Researchers spot weakness in coronavirus that could provide clues to cure

Health care professionals wait for patients at the Children's National Hospital COVID-19 specimen collection facility on the campus of Trinity Washington University in Washington, D.C. on Thursday. Children's National is running coronavirus testing for pediatric patients who have a physician's referral. Photo by Sarah Silbiger/UPI

April 4 (UPI) — Researchers may have found a weakness in SARS-CoV2, the virus that causes COVID-19, that provides clues as to how to treat the infection — and possibly develop a vaccine to prevent its spread.

An antibody recovered from a survivor of the early 2000s SARS epidemic revealed a potential vulnerability in the new coronavirus, according to a study published Friday in the journal Science.

SARS, or severe acute respiratory syndrome, like SARS-CoV2, is a type of coronavirus.

The new knowledge “can aid in structure-based design of vaccines and therapeutics against SARS-CoV-2, and these would also protect against other coronaviruses — including those that may emerge in the future,” study co-author Ian Wilson, chair of the Department of Integrative Structural and Computational Biology at Scripps Research, said in a press release.

The first SARS virus, known as SARS-CoV, or SARS-CoV1, first emerged in China in 2002 and infected nearly 9,000 people worldwide, and killed 774, before it was relatively quickly contained.

While COVID-19 has spread farther — through Friday afternoon it had sickened nearly 1.1 million people globally and nearly 59,000 have died — the 2002 SARS outbreak provides a platform for researchers to tackle the new coronavirus, according to Dr. Kevin Harrod, Benjamin Monroe Carraway Endowed Chair and professor of infectious diseases at the University of Alabama-Birmingham.

“We learned a lot from the SARS outbreak in the early 2000s,” Harrod, who worked on the U.S. response, told UPI. He was not part of the Scripps research.

“However, we’ve never seen a coronavirus that was both this contagious and this deadly,” he added.

SARS-CoV, which causes SARS, originated in horseshoe bats and first jumped to humans in China in 2002. That outbreak was largely contained through lockdowns, quarantines and other measures.

SARS-CoV-2, meanwhile, is a closely related coronavirus that first emerged in Wuhan, China.

“It’s not surprising that we’re seeing a 100-year pandemic roughly 100 years after the last major pandemic — the 1918-19 flu pandemic,” Harrod said. “What’s surprising is that it’s been caused by a coronavirus. With this virus, we have no vaccine and, because it’s new, there is no immunity against it, so it’s going to cause more disease.”

The new study is focused on the anti-SARS-CoV antibody CR3022, which was first isolated in 2006 by the pharmaceutical company Crucell Holland B.V. A study published in February in the journal Emerging Microbes and Infections suggested CR3022 cross-reacts against SARS-CoV-2.

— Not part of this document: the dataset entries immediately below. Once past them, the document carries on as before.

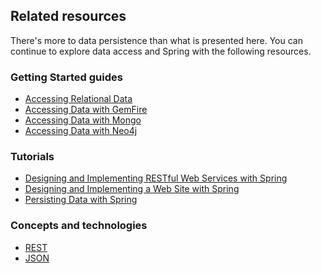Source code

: ## Related resources

There's more to data persistence than what is presented here. You can continue to explore data access and Spring with the following resources.

### Getting Started guides

* [Accessing Relational Data][gs-relational-data-access]
* [Accessing Data with GemFire][gs-accessing-data-gemfire]
* [Accessing Data with Mongo][gs-accessing-data-mongo]
* [Accessing Data with Neo4j][gs-accessing-data-neo4j]

[gs-relational-data-access]: /guides/gs/relational-data-access/
[gs-accessing-data-gemfire]: /guides/gs/accessing-data-gemfire/
[gs-accessing-data-mongo]: /guides/gs/accessing-data-mongo/
[gs-accessing-data-neo4j]: /guides/gs/accessing-data-neo4j/

### Tutorials

* [Designing and Implementing RESTful Web Services with Spring][tut-rest]
* [Designing and Implementing a Web Site with Spring][tut-web]
* [Persisting Data with Spring][tut-data]

[tut-data]: /guides/tutorials/data/
[tut-rest]: /guides/tutorials/rest
[tut-web]: /guides/tutorials/web

### Concepts and technologies

* [REST][u-rest]
* [JSON][u-json]

[u-rest]: /understanding/REST
[u-json]: /understanding/JSON
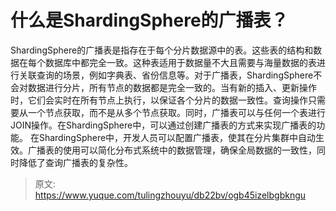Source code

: # 什么是ShardingSphere的广播表？

ShardingSphere的广播表是指存在于每个分片数据源中的表。这些表的结构和数据在每个数据库中都完全一致。这种表适用于数据量不大且需要与海量数据的表进行关联查询的场景，例如字典表、省份信息等。对于广播表，ShardingSphere不会对数据进行分片，所有节点的数据都是完全一致的。当有新的插入、更新操作时，它们会实时在所有节点上执行，以保证各个分片的数据一致性。查询操作只需要从一个节点获取，而不是从多个节点获取。同时，广播表可以与任何一个表进行JOIN操作。在ShardingSphere中，可以通过创建广播表的方式来实现广播表的功能。
在ShardingSphere中，开发人员可以配置广播表，使其在分片集群中自动生效。广播表的使用可以简化分布式系统中的数据管理，确保全局数据的一致性，同时降低了查询广播表的复杂性。


> 原文: <https://www.yuque.com/tulingzhouyu/db22bv/ogb45izelbgbkngu>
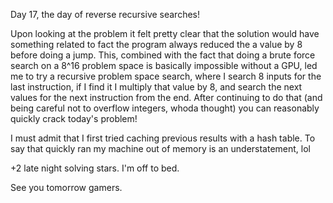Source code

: Day 17, the day of reverse recursive searches!

Upon looking at the problem it felt pretty clear that the solution would have something related to
fact the program always reduced the a value by 8 before doing a jump. This, combined with the fact
that doing a brute force search on a 8^16 problem space is basically impossible without a GPU, led
me to try a recursive problem space search, where I search 8 inputs for the last instruction, if I
find it I multiply that value by 8, and search the next values for the next instruction from the
end. After continuing to do that (and being careful not to overflow integers, whoda thought) you
can reasonably quickly crack today's problem!

I must admit that I first tried caching previous results with a hash table. To say that quickly ran
my machine out of memory is an understatement, lol

+2 late night solving stars. I'm off to bed.

See you tomorrow gamers.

Using blood donations from people who have recovered from COVID-19, Wilson’s team used a near-atomic-scale resolution structural mapping method to determine how the antibody binds to SARS-CoV-2. The analysis revealed a nearly identical site on both coronaviruses to which the antibody binds that appears to be functionally important and vulnerable.

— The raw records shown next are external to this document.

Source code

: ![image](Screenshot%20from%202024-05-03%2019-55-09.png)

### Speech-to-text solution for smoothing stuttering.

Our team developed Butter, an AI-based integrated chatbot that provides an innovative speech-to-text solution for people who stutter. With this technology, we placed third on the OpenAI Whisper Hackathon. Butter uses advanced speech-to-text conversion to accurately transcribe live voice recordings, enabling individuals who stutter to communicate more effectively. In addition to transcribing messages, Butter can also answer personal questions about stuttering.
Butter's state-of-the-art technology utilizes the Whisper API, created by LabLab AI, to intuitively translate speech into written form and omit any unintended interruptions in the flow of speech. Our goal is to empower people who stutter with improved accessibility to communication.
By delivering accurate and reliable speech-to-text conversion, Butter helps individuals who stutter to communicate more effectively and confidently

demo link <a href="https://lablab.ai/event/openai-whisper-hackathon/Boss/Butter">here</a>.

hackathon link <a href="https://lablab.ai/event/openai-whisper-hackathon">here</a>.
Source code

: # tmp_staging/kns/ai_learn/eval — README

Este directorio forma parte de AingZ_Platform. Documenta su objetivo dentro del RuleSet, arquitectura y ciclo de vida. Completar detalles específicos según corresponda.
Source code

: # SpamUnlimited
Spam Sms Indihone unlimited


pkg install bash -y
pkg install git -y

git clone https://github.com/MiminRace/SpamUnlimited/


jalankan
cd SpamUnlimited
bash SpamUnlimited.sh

The Scripps Research analysis also found that the antibody binding site is relatively remote — not normally accessible to antibodies — from the part of the virus that grabs hold of cell-surface protein receptors to penetrate cells in the lungs. This suggests that, at least for SARS-CoV, CR3002 neutralizes the virus’s ability to infect cells in some indirect way.

“We found that this region is usually hidden inside the virus, and only exposed when that part of the virus changes its structure, as it would in natural infection,” said co-author Dr. Meng Yuan, a research associate at Scripps.

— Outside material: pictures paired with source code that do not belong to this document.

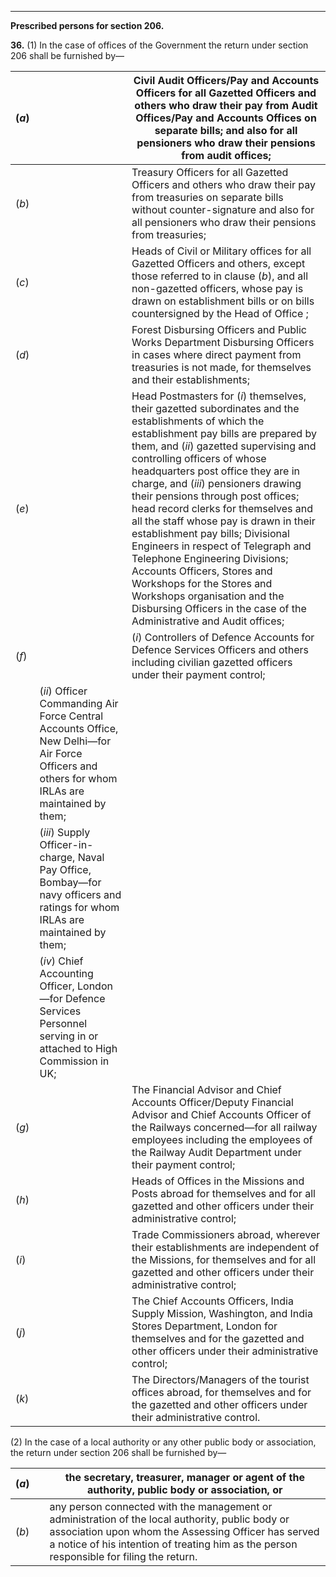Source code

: ****

**Prescribed persons for section 206.**

**36.** (1) In the case of offices of the Government the return under section 206 shall be furnished by—

(_a_)|  | Civil Audit Officers/Pay and Accounts Officers for all Gazetted Officers and others who draw their pay from Audit Offices/Pay and Accounts Offices on separate bills; and also for all pensioners who draw their pensions from audit offices;  
---|---|---  
(_b_)|  | Treasury Officers for all Gazetted Officers and others who draw their pay from treasuries on separate bills without counter-signature and also for all pensioners who draw their pensions from treasuries;  
(_c_)|  |  Heads of Civil or Military offices for all Gazetted Officers and others, except those referred to in clause (_b_), and all non-gazetted officers, whose pay is drawn on establishment bills or on bills countersigned by the Head of Office ;  
(_d_)|  |  Forest Disbursing Officers and Public Works Department Disbursing Officers in cases where direct payment from treasuries is not made, for themselves and their establishments;  
(_e_)|  |  Head Postmasters for (_i_) themselves, their gazetted subordinates and the establishments of which the establishment pay bills are prepared by them, and (_ii_) gazetted supervising and controlling officers of whose headquarters post office they are in charge, and (_iii_) pensioners drawing their pensions through post offices; head record clerks for themselves and all the staff whose pay is drawn in their establishment pay bills; Divisional Engineers in respect of Telegraph and Telephone Engineering Divisions; Accounts Officers, Stores and Workshops for the Stores and Workshops organisation and the Disbursing Officers in the case of the Administrative and Audit offices;  
(_f_) |  | (_i_) Controllers of Defence Accounts for Defence Services Officers and others including civilian gazetted officers under their payment control;  
|  | (_ii_) Officer Commanding Air Force Central Accounts Office, New Delhi—for Air Force Officers and others for whom IRLAs are maintained by them;  
|  |  (_iii_) Supply Officer-in-charge, Naval Pay Office, Bombay—for navy officers and ratings for whom IRLAs are maintained by them;  
|  | (_iv_) Chief Accounting Officer, London—for Defence Services Personnel serving in or attached to High Commission in UK;  
(_g_)|  |  The Financial Advisor and Chief Accounts Officer/Deputy Financial Advisor and Chief Accounts Officer of the Railways concerned—for all railway employees including the employees of the Railway Audit Department under their payment control;  
(_h_)|  |  Heads of Offices in the Missions and Posts abroad for themselves and for all gazetted and other officers under their administrative control;  
(_i_)|  |  Trade Commissioners abroad, wherever their establishments are independent of the Missions, for themselves and for all gazetted and other officers under their administrative control;  
(_j_)|  | The Chief Accounts Officers, India Supply Mission, Washington, and India Stores Department, London for themselves and for the gazetted and other officers under their administrative control;  
(_k_)|  |  The Directors/Managers of the tourist offices abroad, for themselves and for the gazetted and other officers under their administrative control.  
  
(2) In the case of a local authority or any other public body or association, the return under section 206 shall be furnished by—

(_a_)|  | the secretary, treasurer, manager or agent of the authority, public body or association, or  
---|---|---  
(_b_)|  |  any person connected with the management or administration of the local authority, public body or association upon whom the Assessing Officer has served a notice of his intention of treating him as the person responsible for filing the return.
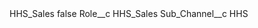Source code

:<?xml version="1.0" encoding="UTF-8"?>
<CustomMetadata xmlns="http://soap.sforce.com/2006/04/metadata" xmlns:xsi="http://www.w3.org/2001/XMLSchema-instance" xmlns:xsd="http://www.w3.org/2001/XMLSchema">
    <label>HHS_Sales</label>
    <protected>false</protected>
    <values>
        <field>Role__c</field>
        <value xsi:type="xsd:string">HHS_Sales</value>
    </values>
    <values>
        <field>Sub_Channel__c</field>
        <value xsi:type="xsd:string">HHS</value>
    </values>
</CustomMetadata>
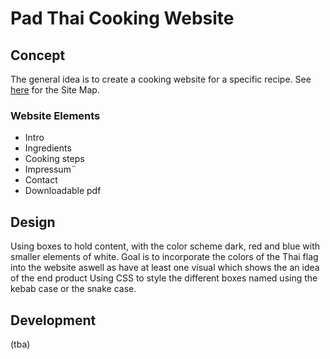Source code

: # Pad Thai Cooking Website

## Concept
The general idea is to create a cooking website for a specific recipe.
See [here](pad_thai/images/SiteFramePadThai.png) for the Site Map.

### Website Elements
* Intro
* Ingredients
* Cooking steps
* Impressum¨
* Contact
* Downloadable pdf

## Design
Using boxes to hold content, with the color scheme dark, red and blue with smaller elements of white.
Goal is to incorporate the colors of the Thai flag into the website aswell as have at least one visual which shows the an idea of the end product
Using CSS to style the different boxes named using the kebab case or the snake case.

## Development
(tba)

Another key finding is that the antibody binds to similar sites in both coronaviruses — the sites differ by just four amino acids. That high degree of similarity indicates that the site has an important function that would be lost if it mutated significantly, Scripps researchers said.

They note, however, that the antibody binds much less tightly to COVID-19 than it does to SARS, and cannot neutralize SARS-CoV-2 in lab dish tests as it does SARS-CoV. But the findings suggest the binding site is a vulnerability, and that antibodies binding to it more tightly could neutralize the virus.

The findings also indicate there may be other antibodies that effectively neutralize both SARS and COVID-19 — and perhaps do the same with future coronaviruses — the Scripps team said.

“Our ultimate goal here is to obtain structural information on antibodies and their binding sites, and use that to guide SARS-CoV-2 vaccine design, just as our lab has done with influenza and HIV,” said co-author Nicholas Wu, a postdoctoral research associate at Scripps.